1.Effects of alirocumab combined with atorvastatin on clinical efficacy and safety in patients with acute coronary syndrome after PCI
Cuijun HAO ; Rui WANG ; Yiping MA ; Xueping ZHANG ; Yanan LIU ; Shaoqiang QIN
China Pharmacy 2025;36(10):1216-1220
OBJECTIVE To investigate the effects of alirocumab combined with atorvastatin on clinical efficacy and safety of patients with acute coronary syndrome (ACS) who underwent percutaneous coronary intervention (PCI). METHODS A total of 207 patients with ACS who underwent PCI in our hospital from January 2021 to December 2023 were randomly divided into alirocumab group, ezetimibe group and control group, with 69 cases in each group. All patients received routine thrombosis prevention and antihypertensive treatment after PCI. On this basis, patients in the control group were treated with atorvastatin (20 mg/time, once a day); patients in the ezetimibe group were treated with ezetimibe (10 mg/time, once a day) + atorvastatin (20 mg/time, once a day); patients in the alirocumab group were treated with alirocumab (75 mg/time, once every 2 weeks) + atorvastatin (20 mg/time, once a day).

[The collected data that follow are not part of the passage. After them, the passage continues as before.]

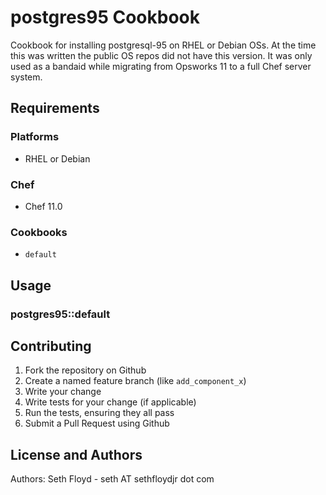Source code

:# postgres95 Cookbook

Cookbook for installing postgresql-95 on RHEL or Debian OSs. At the time this was written the public OS repos did not have this version. It was only used as a bandaid while migrating from Opsworks 11 to a full Chef server system.

## Requirements

### Platforms

- RHEL or Debian

### Chef

- Chef 11.0

### Cookbooks

- `default`


## Usage

### postgres95::default


## Contributing

1. Fork the repository on Github
2. Create a named feature branch (like `add_component_x`)
3. Write your change
4. Write tests for your change (if applicable)
5. Run the tests, ensuring they all pass
6. Submit a Pull Request using Github

## License and Authors

Authors: Seth Floyd - seth AT sethfloydjr dot com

All patients in the three groups were treated for 8 weeks and followed up for another 6 months after treatment. The levels of cardiac function and lipid metabolism indices before and after treatment, as well as the occurrence of major adverse cardiovascular event (MACE) and other adverse drug reaction (ADR) during the follow-up period were compared among the three groups. RESULTS After treatment for 8 weeks, the levels of cardiac function and lipid metabolism indices in the three groups were significantly improved compared with those before treatment (P<0.05). Compared with the control group and ezetimibe group, the left ventricular ejection fraction in the alirocumab group was significantly increased, and the left ventricular end-diastolic diameter (LVEDD) was significantly shortened (P<0.05). Compared with control group, LVEDD of ezetimibe group was significantly shortened (P<0.05), the levels of total cholesterol, triglyceride and low-density lipoprotein cholesterol in the alirocumab group and ezetimibe group were significantly decreased (P<0.05). During the follow-up period, there was no significant difference in the total incidence of MACE and the total incidence of other ADR such as headache and abdominal pain among the three groups (P>0.05). CONCLUSIONS Alirocumab combined with atorvastatin can significantly improve cardiac function and regulate lipid metabolism indices in patients with ACS after PCI without increasing the risk of MACE or other ADR.